Computes the KL divergence between the approximate posterior q(w)
and the prior p(w) = N(0, prior_sigma^2).
For two Gaussians, KL has a closed-form solution.
"""
weight_sigma = F.softplus(self.weight_rho)
bias_sigma = F.softplus(self.bias_rho)
# KL for weights
kl_weight = 0.5 * torch.sum(
2 * torch.log(torch.tensor(self.prior_sigma) / weight_sigma) +
(weight_sigma**2 + self.weight_mu**2) / (self.prior_sigma**2) - 1
)
# KL for biases
kl_bias = 0.5 * torch.sum(
2 * torch.log(torch.tensor(self.prior_sigma) / bias_sigma) +
(bias_sigma**2 + self.bias_mu**2) / (self.prior_sigma**2) - 1
)
return kl_weight + kl_bias
# Example instantiation and forward pass
layer = BayesianLinear(in_features=10, out_features=5)
x = torch.randn(32, 10) # Batch of 32
output = layer(x)
print(f"Output shape: {output.shape}")
print(f"KL Divergence: {layer.kl_divergence().item():.4f}")
# To train, the loss function is the Evidence Lower Bound (ELBO):
# Loss = NLL(data) + KL_Divergence
# loss = F.mse_loss(output, target) + (1.0/batch_size) * layer.kl_divergence()

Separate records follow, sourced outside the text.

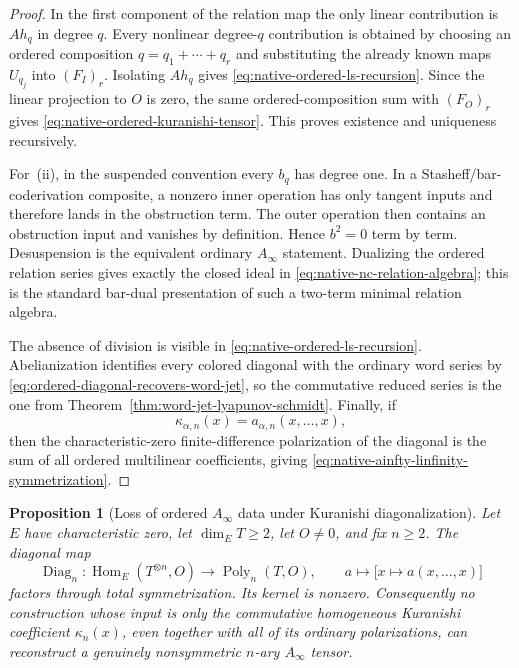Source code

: \documentclass[11pt]{article}
\newtheorem{proposition}[theorem]{Proposition}
\theoremstyle{definition}
\begin{document}
\begin{proof}
In the first component of the relation map the only linear contribution is
$Ah_q$ in degree $q$.  Every nonlinear degree-$q$ contribution is obtained by
choosing an ordered composition $q=q_1+\cdots+q_r$ and substituting the
already known maps $U_{q_j}$ into $(F_I)_r$.  Isolating $Ah_q$ gives
\eqref{eq:native-ordered-ls-recursion}.  Since the linear projection to $O$
is zero, the same ordered-composition sum with $(F_O)_r$ gives
\eqref{eq:native-ordered-kuranishi-tensor}.  This proves existence and
uniqueness recursively.

For~(ii), in the suspended convention every $b_q$ has degree one.  In a
Stasheff/bar-coderivation composite, a nonzero inner operation has only
tangent inputs and therefore lands in the obstruction term.  The outer
operation then contains an obstruction input and vanishes by definition.
Hence $b^2=0$ term by term.  Desuspension is the equivalent ordinary
$A_\infty$ statement.  Dualizing the ordered relation series gives exactly
the closed ideal in \eqref{eq:native-nc-relation-algebra}; this is the
standard bar-dual presentation of such a two-term minimal relation algebra.

The absence of division is visible in
\eqref{eq:native-ordered-ls-recursion}.  Abelianization identifies every
colored diagonal with the ordinary word series by
\eqref{eq:ordered-diagonal-recovers-word-jet}, so the commutative reduced
series is the one from Theorem~\ref{thm:word-jet-lyapunov-schmidt}.
Finally, if
\[
 \kappa_{\alpha,n}(x)=a_{\alpha,n}(x,\ldots,x),
\]
then the characteristic-zero finite-difference polarization of the diagonal
is the sum of all ordered multilinear coefficients, giving
\eqref{eq:native-ainfty-linfinity-symmetrization}.
\end{proof}

\begin{proposition}[Loss of ordered $A_\infty$ data under Kuranishi diagonalization]\label{prop:kuranishi-diagonal-ainfty-no-go}
Let $E$ have characteristic zero, let $\dim_E T\ge2$, let $O\ne0$, and fix
$n\ge2$.  The diagonal map
\[
 \operatorname{Diag}_n:
 \operatorname{Hom}_E(T^{\otimes n},O)
 \longrightarrow
 \operatorname{Poly}_n(T,O),
 \qquad
 a\longmapsto\bigl[x\mapsto a(x,\ldots,x)\bigr]
\]
factors through total symmetrization.  Its kernel is nonzero.  Consequently
no construction whose input is only the commutative homogeneous Kuranishi
coefficient $\kappa_n(x)$, even together with all of its ordinary
polarizations, can reconstruct a genuinely nonsymmetric $n$-ary
$A_\infty$ tensor.
\end{proposition}
\end{document}
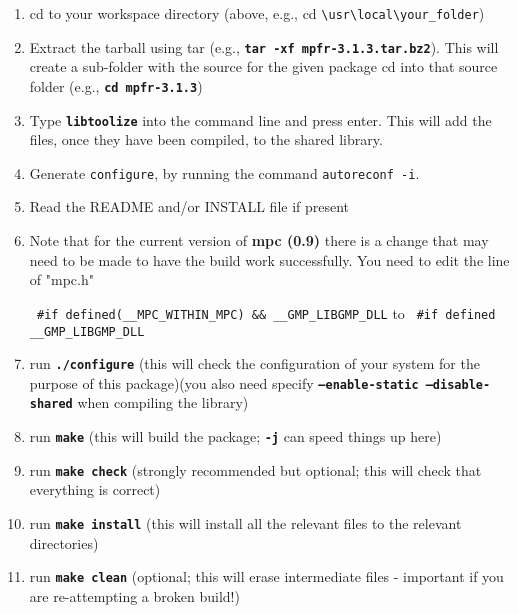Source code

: \begin{enumerate}

\item cd to your workspace directory (above, e.g., cd {\texttt{\textbackslash{usr}\textbackslash{local}\textbackslash{your\_folder}}})
\item Extract the tarball using tar (e.g., \textbf{\texttt{tar -xf mpfr-3.1.3.tar.bz2}}). This will create a sub-folder with the source for the given package
cd into that source folder (e.g., \textbf{\texttt{cd mpfr-3.1.3}})
\item Type \textbf{\texttt{libtoolize}} into the command line and press enter. This will add the files, once they have been compiled, to the shared library.
\item Generate {\tt configure}, by running the command {\tt autoreconf -i}.
\item Read the README and/or INSTALL file if present
\item Note that for the current version of \textbf{mpc (0.9)} there is a change that may need to be made to have the build work successfully. You need to edit the line of "mpc.h"

\begin{minipage}{0.9\linewidth}
\centering
    \begingroup
    \texttt{%
    \#if defined(\_\_MPC\_WITHIN\_MPC) \&\& \_\_GMP\_LIBGMP\_DLL}
    to
    \texttt{%
    \#if defined \_\_GMP\_LIBGMP\_DLL}
    \endgroup
\end{minipage}

\item run \textbf{\texttt{./configure}} (this will check the configuration of your system for the purpose of this package)(you also need specify \textbf{\texttt{--enable-static --disable-shared}} when compiling the library)
\item run \textbf{\texttt{make}} (this will build the package; \textbf{\texttt{-j}} can speed things up here)
\item run \textbf{\texttt{make check}} (strongly recommended but optional; this will check that everything is correct)
\item run \textbf{\texttt{make install}} (this will install all the relevant files to the relevant directories)
\item run \textbf{\texttt{make clean}} (optional; this will erase intermediate files - important if you are re-attempting a broken build!)

\end{enumerate}









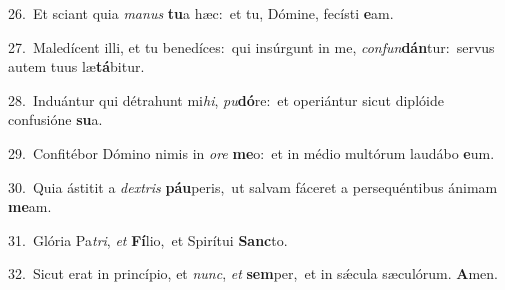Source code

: {\numbfont\textcolor{\numbcolor}{26.}}~Et sciant quia \textit{ma}\-\textit{nus} \textbf{tu}\-a hæc:~\star et tu, Dómine, fecísti \textbf{e}\-am.\par
{\numbfont\textcolor{\numbcolor}{27.}}~Maledícent illi, et tu benedíces:~\dagger qui insúrgunt in me, \textit{con}\-\textit{fun}\textbf{dán}tur:~\star servus autem tuus læ\-\textbf{tá}\-bitur.\par
{\numbfont\textcolor{\numbcolor}{28.}}~Induántur qui détrahunt mi\-\textit{hi}\-, \textit{pu}\-\textbf{dó}re:~\star et operiántur sicut diplóide confusióne \textbf{su}\-a.\par
{\numbfont\textcolor{\numbcolor}{29.}}~Confitébor Dómino nimis in \textit{o}\-\textit{re} \textbf{me}\-o:~\star et in médio multórum laudábo \textbf{e}\-um.\par
{\numbfont\textcolor{\numbcolor}{30.}}~Quia ástitit a \textit{dex}\-\textit{tris} \textbf{páu}\-peris,~\star ut salvam fáceret a persequéntibus ánimam \textbf{me}\-am.\par
{\numbfont\textcolor{\numbcolor}{31.}}~Glória Pa\-\textit{tri}\-, \textit{et} \textbf{Fí}\-lio,~\star et Spirítui \textbf{Sanc}\-to.\par
{\numbfont\textcolor{\numbcolor}{32.}}~Sicut erat in princípio, et \textit{nunc}\-, \textit{et} \textbf{sem}\-per,~\star et in sǽcula sæculórum. \textbf{A}\-men.\par

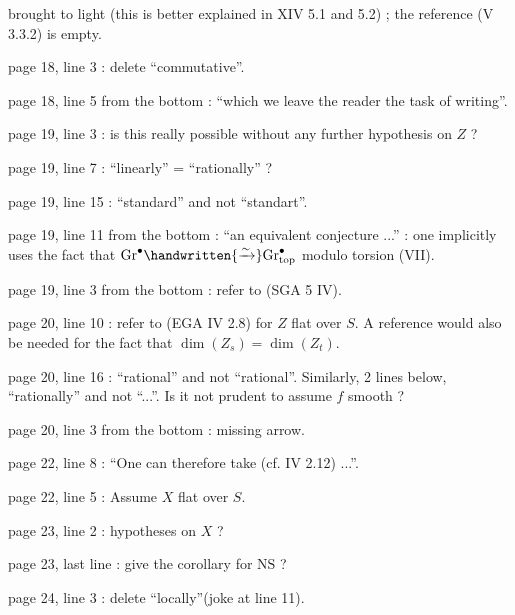  brought to light (this is better explained in XIV 5.1 and 5.2) ; the reference (V 3.3.2) is empty.

page 18, line 3 : delete ``commutative''.

page 18, line 5 from the bottom : ``which we leave the reader the task of writing''.

page 19, line 3 : is this really possible without any further hypothesis on $Z$ ?

page 19, line 7 : ``linearly'' = ``rationally'' ?

page 19, line 15 : ``standard'' and not ``standart''.

page 19, line 11 from the bottom : ``an equivalent conjecture ...'' : one implicitly uses the fact that $\mathrm{Gr}^{\bullet}\handwritten{\xrightarrow{\sim}}\mathrm{Gr}^{\bullet}_{\mathrm{top}}$ modulo torsion (VII\hspace{2em}).

page 19, line 3 from the bottom : refer to (SGA 5 IV\hspace{2em}).

page 20, line 10 : refer to (EGA IV 2.8) for $Z$ flat over $S$. A reference would also be needed for the fact that $\dim(Z_s) = \dim(Z_t)$.

page 20, line 16 : ``rational'' and not ``rational''. Similarly, 2 lines below, ``rationally'' and not ``...''. Is it not prudent to assume $f$ smooth ?

page 20, line 3 from the bottom : missing arrow.

page 22, line 8 : ``One can therefore take (cf. IV 2.12) ...''.

page 22, line 5 : Assume $X$ flat over $S$.

page 23, line 2 : hypotheses on $X$ ?

page 23, last line : give the corollary for $\mathrm{NS}$ ?

\noindent{}page 24, line 3 : delete ``locally''(joke at line 11).

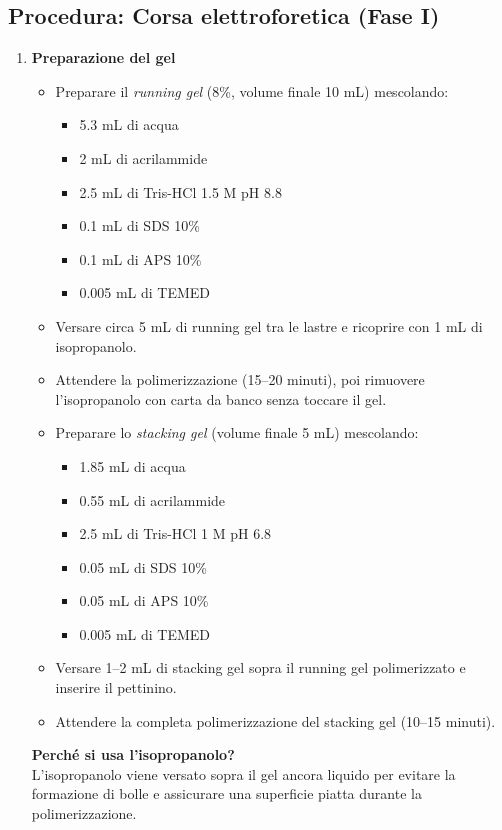 \subsection{Procedura: Corsa elettroforetica (Fase I)}
\begin{enumerate}
\item \textbf{Preparazione del gel}
  \begin{itemize}
    \item Preparare il \textit{running gel} (8\%, volume finale 10 mL) mescolando:
      \begin{itemize}
        \item 5.3 mL di acqua
        \item 2 mL di acrilammide
        \item 2.5 mL di Tris-HCl 1.5 M pH 8.8
        \item 0.1 mL di SDS 10\%
        \item 0.1 mL di APS 10\%
        \item 0.005 mL di TEMED
      \end{itemize}
    \item Versare circa 5 mL di running gel tra le lastre e ricoprire con 1 mL di isopropanolo.
    \item Attendere la polimerizzazione (15–20 minuti), poi rimuovere l’isopropanolo con carta da banco senza toccare il gel.
    \item Preparare lo \textit{stacking gel} (volume finale 5 mL) mescolando:
      \begin{itemize}
        \item 1.85 mL di acqua
        \item 0.55 mL di acrilammide
        \item 2.5 mL di Tris-HCl 1 M pH 6.8
        \item 0.05 mL di SDS 10\%
        \item 0.05 mL di APS 10\%
        \item 0.005 mL di TEMED
      \end{itemize}
    \item Versare 1–2 mL di stacking gel sopra il running gel polimerizzato e inserire il pettinino.
    \item Attendere la completa polimerizzazione del stacking gel (10–15 minuti).
  \end{itemize}

      \begin{percheBox}
        \textbf{Perché si usa l’isopropanolo?} \\
        L’isopropanolo viene versato sopra il gel ancora liquido per evitare la formazione di bolle e assicurare una superficie piatta durante la polimerizzazione.
    \end{percheBox}


\end{enumerate}
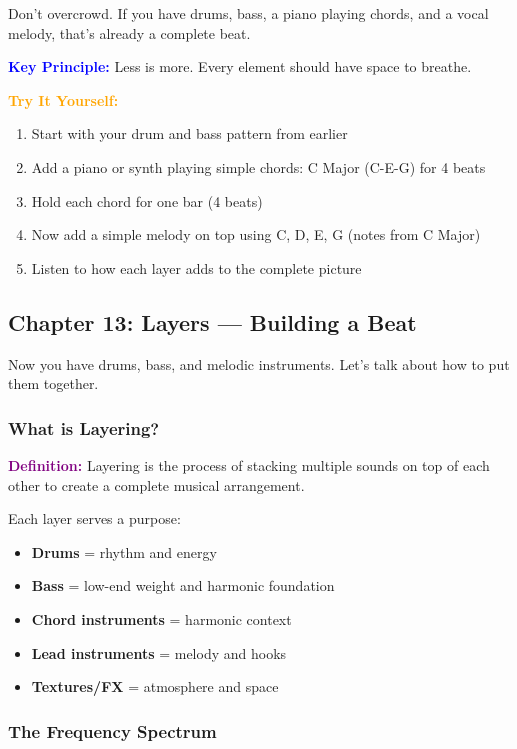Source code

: \documentclass[11pt,letterpaper]{article}
\newcommand{\purple}[1]{\textcolor{purple}{\textbf{#1}}}
\newcommand{\bluepurple}[1]{\textcolor{blue}{\textbf{#1}}}
\newcommand{\orangetext}[1]{\textcolor{orange}{\textbf{#1}}}
\begin{document}
Don't overcrowd. If you have drums, bass, a piano playing chords, and a vocal melody, that's already a complete beat.

\textbf{\bluepurple{Key Principle:}} Less is more. Every element should have space to breathe.

\textbf{\orangetext{Try It Yourself:}}

\begin{enumerate}[leftmargin=*]
\item Start with your drum and bass pattern from earlier
\item Add a piano or synth playing simple chords: C Major (C-E-G) for 4 beats
\item Hold each chord for one bar (4 beats)
\item Now add a simple melody on top using C, D, E, G (notes from C Major)
\item Listen to how each layer adds to the complete picture
\end{enumerate}

\newpage

\subsection{Chapter 13: Layers — Building a Beat}

Now you have drums, bass, and melodic instruments. Let's talk about how to put them together.

\subsubsection{What is Layering?}

\textbf{\purple{Definition:}} Layering is the process of stacking multiple sounds on top of each other to create a complete musical arrangement.

Each layer serves a purpose:
\begin{itemize}[leftmargin=*]
\item \textbf{Drums} = rhythm and energy
\item \textbf{Bass} = low-end weight and harmonic foundation
\item \textbf{Chord instruments} = harmonic context
\item \textbf{Lead instruments} = melody and hooks
\item \textbf{Textures/FX} = atmosphere and space
\end{itemize}

\subsubsection{The Frequency Spectrum}
\end{document}
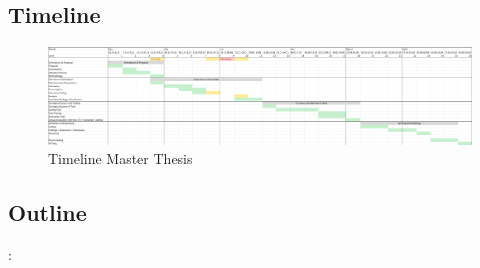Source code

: 
\subsection{Timeline}
\begin{figure}[th]
    \centering
    \includegraphics{Figures/SottmannBosse_timeline.png}
    \caption[Timeline Master Thesis]{Timeline Master Thesis}
    \label{fig:timeline}
    \end{figure}
    
\subsection{Outline}:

This variational approach is a cornerstone of modern probabilistic deep learning, circumventing the intractable integrals highlighted in the logistic regression example. In subsequent lectures, we will systematically dissect advanced inference techniques (MCMC and Variational Inference) to scale these foundational principles to profound depths.